Luan, imune a pressões
Pressão mesmo Luan sentia quando jogava nos campos de barro de São Miguel dos Campos, em Alagoas. Menino, ia de pés descalços, olhos arregalados e ouvidos alertas brincar de bola. Era proibido. Se sua mãe o flagrasse ali, ele levaria uma surra. Ela queria que ele fosse pastor, não jogador. Mas ele não era doido de pensar a mesma coisa. Sabia que a bola seria sua vida. Parecia sentir que faria 1 a 0 para o Atlético-MG sobre o Cruzeiro nesse 12 de novembro de 2014.
O lance veio à luz quando o jogo ainda era um recém-nascido. O que são oito minutos quando vistos pelo prisma da posteridade? O Galo começava a formular uma pressão no Horto, a torcida quicava nas cadeiras do Independência, e Marcos Rocha tinha um lateral a cobrar pela direita. Das mão dele, a bola viajou até a área. Foi afastada. E voltou para ele. O novo cruzamento parecia teleguiado a cair no meio da área. Onde estava Luan. Onde estava o gol. De cabeça, o atacante venceu Mayke e encontrou o canto à esquerda de Fábio.
O Independência entrava em surto. Luan, o doidinho, mergulhava em euforia. O Galo pulava na frente.
O atacante estava em posição irregular, um pouco adiante da linha de marcadores, quando cabeceou para o gol. A arbitragem não viu, tampouco os jogadores do Cruzeiro, que logo partiram em busca de uma reação. Moreno, em chute cruzado, forçou Victor a boa defesa. Ricardo Goulart quase aproveitou bola mandada na área pelo boliviano. Mas foi só.
Foi só porque o Cruzeiro não foi aquele Cruzeiro de sempre. Em boa parte do primeiro tempo, os jogadores celestes pareciam presos por cordas, pareciam ter chumbo nas chuteiras. Por mais que tentassem, não conseguiam se sobressair à caça atleticana. Éverton Ribeiro pintou como boa opção – só que sem vitória pessoal. Ricardo Goulart caiu na areia movediça da defesa. Marcelo Moreno ficou isolado. Faltou à Raposa aquela fluência que a transformou em uma equipe encantadora.
E aí o Galo, sem ser acossado, encontrou ambiente para seguir no ataque. Carlos, duas vezes, arriscou voleios – lances bonitos, mas sem sucesso. Dátolo encontrou o cantinho inferior de Fábio, que, atento, conseguiu defender. E sucederam-se lances de bola aérea, marcação cerrada e equilíbrio de ações – a posse de bola terminou 50% a 50% na etapa inicial.

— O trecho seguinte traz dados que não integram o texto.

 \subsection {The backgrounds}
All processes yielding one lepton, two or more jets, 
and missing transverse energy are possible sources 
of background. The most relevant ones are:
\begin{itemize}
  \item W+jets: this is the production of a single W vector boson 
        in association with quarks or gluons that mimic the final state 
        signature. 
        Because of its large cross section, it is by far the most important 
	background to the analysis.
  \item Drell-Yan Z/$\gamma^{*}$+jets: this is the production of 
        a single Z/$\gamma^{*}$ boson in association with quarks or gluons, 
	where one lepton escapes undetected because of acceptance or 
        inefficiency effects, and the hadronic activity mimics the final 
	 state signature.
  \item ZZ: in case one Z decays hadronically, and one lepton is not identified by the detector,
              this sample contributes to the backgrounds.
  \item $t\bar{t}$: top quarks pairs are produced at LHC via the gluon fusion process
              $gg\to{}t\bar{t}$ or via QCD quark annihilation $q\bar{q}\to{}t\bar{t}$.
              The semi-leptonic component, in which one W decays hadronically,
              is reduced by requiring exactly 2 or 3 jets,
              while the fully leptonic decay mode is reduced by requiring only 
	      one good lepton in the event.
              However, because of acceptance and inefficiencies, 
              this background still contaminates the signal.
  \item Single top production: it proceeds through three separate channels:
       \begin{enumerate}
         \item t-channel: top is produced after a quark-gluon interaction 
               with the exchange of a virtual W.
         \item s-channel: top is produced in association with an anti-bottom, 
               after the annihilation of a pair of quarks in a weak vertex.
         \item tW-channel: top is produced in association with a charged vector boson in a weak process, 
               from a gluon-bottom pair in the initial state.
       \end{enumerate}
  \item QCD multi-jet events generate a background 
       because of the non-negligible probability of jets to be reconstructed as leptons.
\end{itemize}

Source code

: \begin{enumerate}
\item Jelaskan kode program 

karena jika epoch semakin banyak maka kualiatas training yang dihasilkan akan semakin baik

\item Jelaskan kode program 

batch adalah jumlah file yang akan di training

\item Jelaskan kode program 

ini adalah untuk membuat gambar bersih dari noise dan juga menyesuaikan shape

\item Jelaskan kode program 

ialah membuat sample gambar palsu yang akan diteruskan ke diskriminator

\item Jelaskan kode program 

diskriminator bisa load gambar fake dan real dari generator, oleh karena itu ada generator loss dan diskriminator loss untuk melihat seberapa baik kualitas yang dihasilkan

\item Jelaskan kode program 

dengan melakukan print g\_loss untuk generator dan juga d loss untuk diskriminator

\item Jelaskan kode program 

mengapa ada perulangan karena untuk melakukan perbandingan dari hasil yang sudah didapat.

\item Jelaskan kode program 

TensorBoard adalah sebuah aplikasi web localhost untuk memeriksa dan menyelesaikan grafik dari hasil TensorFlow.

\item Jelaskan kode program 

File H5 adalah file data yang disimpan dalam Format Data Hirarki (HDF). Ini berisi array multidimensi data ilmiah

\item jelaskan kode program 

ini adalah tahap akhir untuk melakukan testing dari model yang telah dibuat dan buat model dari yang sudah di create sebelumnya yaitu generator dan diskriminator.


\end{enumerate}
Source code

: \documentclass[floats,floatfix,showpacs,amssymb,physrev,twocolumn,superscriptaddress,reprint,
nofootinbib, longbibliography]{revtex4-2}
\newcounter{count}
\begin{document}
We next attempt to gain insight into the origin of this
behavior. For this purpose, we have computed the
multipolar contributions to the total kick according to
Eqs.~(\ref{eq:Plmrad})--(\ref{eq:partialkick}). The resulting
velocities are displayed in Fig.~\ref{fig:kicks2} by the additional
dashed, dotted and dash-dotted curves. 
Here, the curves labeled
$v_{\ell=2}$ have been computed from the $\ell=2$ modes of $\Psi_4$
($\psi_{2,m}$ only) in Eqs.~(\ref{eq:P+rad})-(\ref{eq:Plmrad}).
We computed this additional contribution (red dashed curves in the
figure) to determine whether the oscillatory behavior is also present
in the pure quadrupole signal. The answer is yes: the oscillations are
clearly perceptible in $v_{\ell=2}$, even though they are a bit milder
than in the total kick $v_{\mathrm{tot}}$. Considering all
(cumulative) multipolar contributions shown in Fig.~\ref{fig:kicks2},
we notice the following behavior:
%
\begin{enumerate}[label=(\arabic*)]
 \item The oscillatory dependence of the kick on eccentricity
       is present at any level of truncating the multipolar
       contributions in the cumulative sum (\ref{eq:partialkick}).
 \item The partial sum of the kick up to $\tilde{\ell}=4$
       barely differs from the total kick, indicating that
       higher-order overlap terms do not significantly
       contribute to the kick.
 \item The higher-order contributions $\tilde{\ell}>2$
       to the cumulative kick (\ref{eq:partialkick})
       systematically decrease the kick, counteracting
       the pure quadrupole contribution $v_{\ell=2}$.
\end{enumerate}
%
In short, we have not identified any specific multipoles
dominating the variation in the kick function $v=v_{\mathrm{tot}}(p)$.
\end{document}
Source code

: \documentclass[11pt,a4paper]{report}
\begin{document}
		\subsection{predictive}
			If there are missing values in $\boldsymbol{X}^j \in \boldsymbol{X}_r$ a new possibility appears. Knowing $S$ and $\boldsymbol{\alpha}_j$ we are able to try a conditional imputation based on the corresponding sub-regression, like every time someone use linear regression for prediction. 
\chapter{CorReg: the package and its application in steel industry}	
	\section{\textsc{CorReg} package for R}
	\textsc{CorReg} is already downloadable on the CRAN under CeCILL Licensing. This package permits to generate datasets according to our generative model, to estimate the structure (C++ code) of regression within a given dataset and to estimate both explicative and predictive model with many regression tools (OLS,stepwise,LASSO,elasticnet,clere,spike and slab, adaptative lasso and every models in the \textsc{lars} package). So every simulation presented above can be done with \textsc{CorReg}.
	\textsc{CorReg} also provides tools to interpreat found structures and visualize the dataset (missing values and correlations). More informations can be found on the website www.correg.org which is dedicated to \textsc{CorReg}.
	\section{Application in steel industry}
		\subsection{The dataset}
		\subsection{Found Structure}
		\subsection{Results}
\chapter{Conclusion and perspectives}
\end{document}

Dátolo, enlouquecido: 2 a 0
O Cruzeiro voltou com Nilton no lugar de Lucas Silva no segundo tempo. O plano era dar maior firmeza na marcação para, assim, poder explorar mais o ataque. Mas o Galo seguiu irretocável em campo. Dátolo, com dois minutos, já arriscou chute a gol. Fábio pegou. Mais do que uma tentativa, foi um aviso. Porque aos 13 a bola entrou.
Foi de novo em um lateral. De novo com Marcos Rocha. Ele cobrou na área, Carlos ajeitou e Dátolo mandou o chute seco, cruzado. 2 a 0. Loucura do argentino. Loucura no Independência.
"Caiu no Horto, tá morto", tanto dizem os atleticanos. Coube ao
Cruzeiro tentar dar alguma sinal de vida. Júlio Baptista e Dagoberto
foram as novas tentativas de Marcelo Oliveira. Aí a Raposa apresentou
crescimento. Mas sem alcançar chances reais de gol - Éverton Ribeiro,
antes, arriscara com perigo para Victor.
Conforme o tempo passava, mais o Cruzeiro se postava à frente, mais o Galo se virava para manter o resultado, mais a torcida ficava entre a euforia e a apreensão. E ainda havia os contra-ataques atleticanos. Em um deles, Diego Tardelli quase fez. Fábio salvou.
Os minutos finais foram de agulhadas no ouvido com as vaias da torcida enquanto o Cruzeiro tinha a bola. Tão de pé quanto os jogadores, os torcedores viram as ações derradeiras. E elas mantiveram o 2 a 0, enorme vitória do Galo, enorme vantagem – mas não suficiente para dizer que o Cruzeiro saiu morto do Horto.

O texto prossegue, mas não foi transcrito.